The “Word became flesh and blood and moved into the neighborhood” (Jn. 1:14). Since we are in the neighborhood too, we can make a difference as our lives are transformed as we become representatives of Christ (1 Thes. 1). As we show God’s love, we welcome the entire community to experience the Good News of Jesus Christ in faith who “gave his life a ransom for many” (Jn. 3:16-17, Heb. 9:15). What an exciting mission to fulfill. We need to puts words into action!
This March is a great time for a health check. How are you feeling physically? During your next doctor’s visit, you may want to ask for recommendations to increase your physical activity. Exercise is critically important to our improved health. But in addition to a medical doctor check-in, we should pay attention to our financial, emotional, mental, and spiritual health, too. We may need a financial check-up with a financial advisor. There are volunteers available who can assist you with getting a financial check-up, or assist with the free preparation of your income taxes. (Want to know more? Just ask me and I’ll get you in touch with those who can help!)

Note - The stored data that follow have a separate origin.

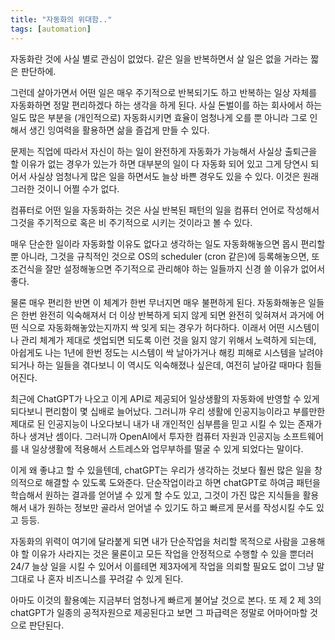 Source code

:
 ```yaml
---
title: "자동화의 위대함.."
tags: [automation]
---
```


자동화란 것에 사실 별로 관심이 없었다. 같은 일을 반복하면서 살 일은 없을 거라는 짧은 판단하에.

그런데 살아가면서 어떤 일은 매우 주기적으로 반복되기도 하고 반복하는 일상 자체를 자동화하면 정말 편리하겠다 하는 생각을 하게 된다. 사실 돈벌이를 하는 회사에서 하는 일도 많은 부분을 (개인적으로) 자동화시키면 효율이 엄청나게 오를 뿐 아니라 그로 인해서 생긴 잉여력을 활용하면 삶을 즐겁게 만들 수 있다.

문제는 직업에 따라서 자신이 하는 일이 완전하게 자동화가 가능해서 사실상 출퇴근을 할 이유가 없는 경우가 있는가 하면 대부분의 일이 다 자동화 되어 있고 그게 당연시 되어서 사실상 엄청나게 많은 일을 하면서도 늘상 바쁜 경우도 있을 수 있다. 이것은 원래 그러한 것이니 어쩔 수가 없다.

컴퓨터로 어떤 일을 자동화하는 것은 사실 반복된 패턴의 일을 컴퓨터 언어로 작성해서 그것을 주기적으로 혹은 비 주기적으로 시키는 것이라고 볼 수 있다. 

매우 단순한 일이라 자동화할 이유도 없다고 생각하는 일도 자동화해놓으면 몹시 편리할 뿐 아니라, 그것을 규칙적인 것으로 OS의 scheduler (cron 같은)에 등록해놓으면, 또 조건식을 잘만 설정해놓으면 주기적으로 관리해야 하는 일들까지 신경 쓸 이유가 없어서 좋다.

물론 매우 편리한 반면 이 체계가 한번 무너지면 매우 불편하게 된다. 자동화해놓은 일들은 한번 완전히 익숙해져서 더 이상 반복하게 되지 않게 되면 완전히 잊혀져서 과거에 어떤 식으로 자동화해놓았는지까지 싹 잊게 되는 경우가 허다하다. 이래서 어떤 시스템이나 관리 체계가 제대로 셋업되면 되도록 이런 것을 잃지 않기 위해서 노력하게 되는데, 아쉽게도 나는 1년에 한번 정도는 시스템이 싹 날아가거나 해킹 피해로 시스템을 날려야되거나 하는 일들을 겪다보니 이 역시도 익숙해졌나 싶은데, 여전히 날아갈 때마다 힘들어진다.

최근에 ChatGPT가 나오고 이게 API로 제공되어 일상생활의 자동화에 반영할 수 있게 되다보니 편리함이 몇 십배로 늘어났다. 그러니까 우리 생활에 인공지능이라고 부를만한 제대로 된 인공지능이 나오다보니 내가 내 개인적인 심부름을 믿고 시킬 수 있는 존재가 하나 생겨난 셈이다. 그러니까 OpenAI에서 투자한 컴퓨터 자원과 인공지능 소프트웨어를 내 일상생활에 적용해서 스트레스와 업무부하를 떨굴 수 있게 되었다는 말이다.

이게 왜 좋냐고 할 수 있을텐데, chatGPT는 우리가 생각하는 것보다 훨씬 많은 일을 창의적으로 해결할 수 있도록 도와준다. 단순작업이라고 하면 chatGPT로 하여금 패턴을 학습해서 원하는 결과를 얻어낼 수 있게 할 수도 있고, 그것이 가진 많은 지식들을 활용해서 내가 원하는 정보만 골라서 얻어낼 수 있기도 하고 빠르게 문서를 작성시킬 수도 있고 등등.

자동화의 위력이 여기에 달라붙게 되면 내가 단순작업을 처리할 목적으로 사람을 고용해야 할 이유가 사라지는 것은 물론이고 모든 작업을 안정적으로 수행할 수 있을 뿐더러 24/7 늘상 일을 시킬 수 있어서 이를테면 제3자에게 작업을 의뢰할 필요도 없이 그냥 말 그대로 나 혼자 비즈니스를 꾸려갈 수 있게 된다. 

아마도 이것의 활용예는 지금부터 엄청나게 빠르게 불어날 것으로 본다. 또 제 2 제 3의 chatGPT가 일종의 공적자원으로 제공된다고 보면 그 파급력은 정말로 어마어마할 것으로 판단된다.
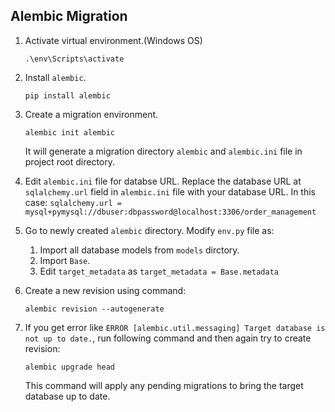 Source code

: ## Alembic Migration

1. Activate virtual environment.(Windows OS)
    ```
    .\env\Scripts\activate
    ```
2. Install `alembic`.
    ```
    pip install alembic
    ```
3. Create a migration environment.
    ```
    alembic init alembic
    ```
    It will generate a migration directory `alembic` and `alembic.ini` file in project root directory.
4. Edit `alembic.ini` file for databse URL. Replace the database URL at `sqlalchemy.url` field in `alembic.ini` file with your database URL. In this case:
    `sqlalchemy.url = mysql+pymysql://dbuser:dbpassword@localhost:3306/order_management`

5. Go to newly created `alembic` directory. Modify `env.py` file as:
    1. Import all database models from `models` dirctory.
    2. Import `Base`.
    3. Edit `target_metadata` as `target_metadata = Base.metadata`

6. Create a new revision using command:
    ```
    alembic revision --autogenerate
    ```
7. If you get error like `ERROR [alembic.util.messaging] Target database is not up to date.`, run following command and then again try to create revision:
    ```
    alembic upgrade head
    ```
    This command will apply any pending migrations to bring the target database up to date.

Do you need an emotional check-up? Are you feeling overwhelmed? If so, you should know that most everyone from time to time feels that way. If you’re feeling discouraged being alone, why not do something about? Take a step today. It may mean for you to have a heart to heart talk with a family member, trusted friend, or spiritual guide or pastor. You can gain perspective and seek out resources to improve coping skills and discover better ways to enjoy each day. One way is to get involved in public worship. And when you’re away, stay connected online. You may want to listen to messages from God’s word, children’s messages, and even the music group selections by visiting your church’s website. (Here’s ours: http://coldspringchurch.com/sermons.)

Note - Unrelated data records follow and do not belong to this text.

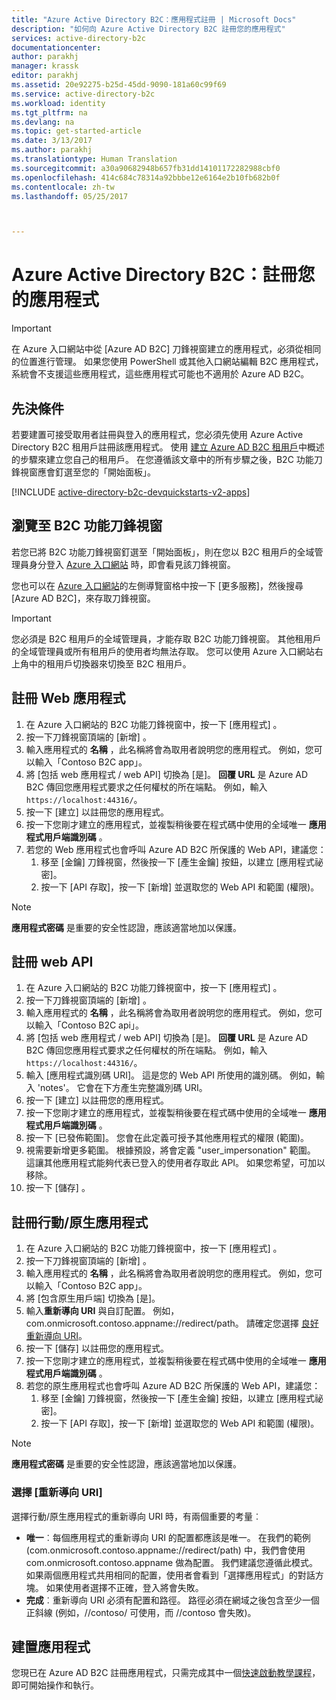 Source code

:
 ```yaml
---
title: "Azure Active Directory B2C：應用程式註冊 | Microsoft Docs"
description: "如何向 Azure Active Directory B2C 註冊您的應用程式"
services: active-directory-b2c
documentationcenter: 
author: parakhj
manager: krassk
editor: parakhj
ms.assetid: 20e92275-b25d-45dd-9090-181a60c99f69
ms.service: active-directory-b2c
ms.workload: identity
ms.tgt_pltfrm: na
ms.devlang: na
ms.topic: get-started-article
ms.date: 3/13/2017
ms.author: parakhj
ms.translationtype: Human Translation
ms.sourcegitcommit: a30a90682948b657fb31dd14101172282988cbf0
ms.openlocfilehash: 414c684c78314a92bbbe12e6164e2b10fb682b0f
ms.contentlocale: zh-tw
ms.lasthandoff: 05/25/2017



---
```

# <a name="azure-active-directory-b2c-register-your-application"></a>Azure Active Directory B2C：註冊您的應用程式

> [!IMPORTANT]
> 在 Azure 入口網站中從 [Azure AD B2C] 刀鋒視窗建立的應用程式，必須從相同的位置進行管理。 如果您使用 PowerShell 或其他入口網站編輯 B2C 應用程式，系統會不支援這些應用程式，這些應用程式可能也不適用於 Azure AD B2C。
> 
> 

## <a name="prerequisite"></a>先決條件
若要建置可接受取用者註冊與登入的應用程式，您必須先使用 Azure Active Directory B2C 租用戶註冊該應用程式。 使用 [建立 Azure AD B2C 租用戶](active-directory-b2c-get-started.md)中概述的步驟來建立您自己的租用戶。 在您遵循該文章中的所有步驟之後，B2C 功能刀鋒視窗應會釘選至您的「開始面板」。

[!INCLUDE [active-directory-b2c-devquickstarts-v2-apps](../../includes/active-directory-b2c-devquickstarts-v2-apps.md)]

## <a name="navigate-to-the-b2c-features-blade"></a>瀏覽至 B2C 功能刀鋒視窗
若您已將 B2C 功能刀鋒視窗釘選至「開始面板」，則在您以 B2C 租用戶的全域管理員身分登入 [Azure 入口網站](https://portal.azure.com/) 時，即會看見該刀鋒視窗。

您也可以在 [Azure 入口網站](https://portal.azure.com/)的左側導覽窗格中按一下 [更多服務]，然後搜尋 [Azure AD B2C]，來存取刀鋒視窗。

> [!IMPORTANT]
> 您必須是 B2C 租用戶的全域管理員，才能存取 B2C 功能刀鋒視窗。 其他租用戶的全域管理員或所有租用戶的使用者均無法存取。  您可以使用 Azure 入口網站右上角中的租用戶切換器來切換至 B2C 租用戶。
> 
> 

## <a name="register-a-web-application"></a>註冊 Web 應用程式
1. 在 Azure 入口網站的 B2C 功能刀鋒視窗中，按一下 [應用程式] 。
2. 按一下刀鋒視窗頂端的 [新增]  。
3. 輸入應用程式的 **名稱** ，此名稱將會為取用者說明您的應用程式。 例如，您可以輸入「Contoso B2C app」。
4. 將 [包括 web 應用程式 / web API] 切換為 [是]。 **回覆 URL** 是 Azure AD B2C 傳回您應用程式要求之任何權杖的所在端點。 例如，輸入 `https://localhost:44316/`。
5. 按一下 [建立]  以註冊您的應用程式。
6. 按一下您剛才建立的應用程式，並複製稍後要在程式碼中使用的全域唯一 **應用程式用戶端識別碼** 。 
7. 若您的 Web 應用程式也會呼叫 Azure AD B2C 所保護的 Web API，建議您：
   1. 移至 [金鑰] 刀鋒視窗，然後按一下 [產生金鑰] 按鈕，以建立 [應用程式祕密]。
   2. 按一下 [API 存取]，按一下 [新增] 並選取您的 Web API 和範圍 (權限)。

> [!NOTE]
> **應用程式密碼** 是重要的安全性認證，應該適當地加以保護。
> 
   

## <a name="register-a-web-api"></a>註冊 web API
1. 在 Azure 入口網站的 B2C 功能刀鋒視窗中，按一下 [應用程式] 。
2. 按一下刀鋒視窗頂端的 [新增]  。
3. 輸入應用程式的 **名稱** ，此名稱將會為取用者說明您的應用程式。 例如，您可以輸入「Contoso B2C api」。
4. 將 [包括 web 應用程式 / web API] 切換為 [是]。 **回覆 URL** 是 Azure AD B2C 傳回您應用程式要求之任何權杖的所在端點。 例如，輸入 `https://localhost:44316/`。
5. 輸入 [應用程式識別碼 URI]。 這是您的 Web API 所使用的識別碼。 例如，輸入 'notes'。 它會在下方產生完整識別碼 URI。 
6. 按一下 [建立]  以註冊您的應用程式。
7. 按一下您剛才建立的應用程式，並複製稍後要在程式碼中使用的全域唯一 **應用程式用戶端識別碼** 。
8. 按一下 [已發佈範圍]。 您會在此定義可授予其他應用程式的權限 (範圍)。
9. 視需要新增更多範圍。 根據預設，將會定義 "user_impersonation" 範圍。 這讓其他應用程式能夠代表已登入的使用者存取此 API。 如果您希望，可加以移除。 
10. 按一下 [儲存] 。

## <a name="register-a-mobilenative-application"></a>註冊行動/原生應用程式
1. 在 Azure 入口網站的 B2C 功能刀鋒視窗中，按一下 [應用程式] 。
2. 按一下刀鋒視窗頂端的 [新增]  。
3. 輸入應用程式的 **名稱** ，此名稱將會為取用者說明您的應用程式。 例如，您可以輸入「Contoso B2C app」。
4. 將 [包含原生用戶端] 切換為 [是]。
5. 輸入**重新導向 URI** 與自訂配置。 例如，com.onmicrosoft.contoso.appname://redirect/path。 請確定您選擇 [良好重新導向 URI](#choosing-a-redirect-uri)。
6. 按一下 [儲存] 以註冊您的應用程式。
7. 按一下您剛才建立的應用程式，並複製稍後要在程式碼中使用的全域唯一 **應用程式用戶端識別碼** 。
8. 若您的原生應用程式也會呼叫 Azure AD B2C 所保護的 Web API，建議您：
   1. 移至 [金鑰] 刀鋒視窗，然後按一下 [產生金鑰] 按鈕，以建立 [應用程式祕密]。
   2. 按一下 [API 存取]，按一下 [新增] 並選取您的 Web API 和範圍 (權限)。

> [!NOTE]
> **應用程式密碼** 是重要的安全性認證，應該適當地加以保護。
> 

### <a name="choosing-a-redirect-uri"></a>選擇 [重新導向 URI]
選擇行動/原生應用程式的重新導向 URI 時，有兩個重要的考量︰ 
* **唯一**︰每個應用程式的重新導向 URI 的配置都應該是唯一。 在我們的範例 (com.onmicrosoft.contoso.appname://redirect/path) 中，我們會使用 com.onmicrosoft.contoso.appname 做為配置。 我們建議您遵循此模式。 如果兩個應用程式共用相同的配置，使用者會看到「選擇應用程式」的對話方塊。 如果使用者選擇不正確，登入將會失敗。 
* **完成**︰重新導向 URI 必須有配置和路徑。 路徑必須在網域之後包含至少一個正斜線 (例如，//contoso/ 可使用，而 //contoso 會失敗)。 

## <a name="build-an-application"></a>建置應用程式
您現已在 Azure AD B2C 註冊應用程式，只需完成其中一個[快速啟動教學課程](active-directory-b2c-overview.md#get-started)，即可開始操作和執行。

Exercise the mind, body, and spirit in March!
Or, perhaps you are feeling under-utilized. Not quite sure how to help or get more involved. You may be looking for new opportunities to “serve the public good” as a disciple of Jesus Christ. Have you considered volunteering? Or you might enjoy being a mentor? (Consider Cape Christian Academy. The school welcomes caring people to work with a child who would benefit from a caring adult mentor. Maybe its you!) Use your gifts. Get involved, whether for an hour a week, or a few hours a month. Serving others not only benefit those you serve, but will energize your own spirit! And be sure to celebrate the hours invested in caring spiritual practice.

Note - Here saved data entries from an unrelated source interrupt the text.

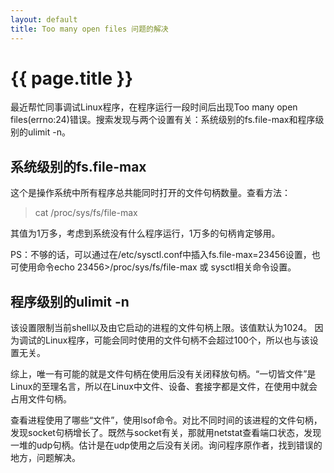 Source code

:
 ```yaml
---
layout: default
title: Too many open files 问题的解决
---
```

# {{ page.title }}

最近帮忙同事调试Linux程序，在程序运行一段时间后出现Too many open files(errno:24)错误。搜索发现与两个设置有关：系统级别的fs.file-max和程序级别的ulimit -n。

## 系统级别的fs.file-max

这个是操作系统中所有程序总共能同时打开的文件句柄数量。查看方法：

> cat /proc/sys/fs/file-max

其值为1万多，考虑到系统没有什么程序运行，1万多的句柄肯定够用。

PS：不够的话，可以通过在/etc/sysctl.conf中插入fs.file-max=23456设置，也可使用命令echo 23456>/proc/sys/fs/file-max 或 sysctl相关命令设置。

## 程序级别的ulimit -n

该设置限制当前shell以及由它启动的进程的文件句柄上限。该值默认为1024。
因为调试的Linux程序，可能会同时使用的文件句柄不会超过100个，所以也与该设置无关。

综上，唯一有可能的就是文件句柄在使用后没有关闭释放句柄。“一切皆文件”是Linux的至理名言，所以在Linux中文件、设备、套接字都是文件，在使用中就会占用文件句柄。

查看进程使用了哪些“文件”，使用lsof命令。对比不同时间的该进程的文件句柄，发现socket句柄增长了。既然与socket有关，那就用netstat查看端口状态，发现一堆的udp句柄。估计是在udp使用之后没有关闭。询问程序原作者，找到错误的地方，问题解决。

While the Ides of March may have been a tragic, if still much-deserved day of reckoning for a selfish dictator named Julius, March can be totally different for us.
“For we are God’s handiwork, created in Christ Jesus to do good works, which God prepared in advance for us to do” (Eph. 2:8-10, NIV). God created you to do good works.
Join me in making March the amazing month of caring spiritual practiceas we continue on our Lenten journey toward the hope of Easter.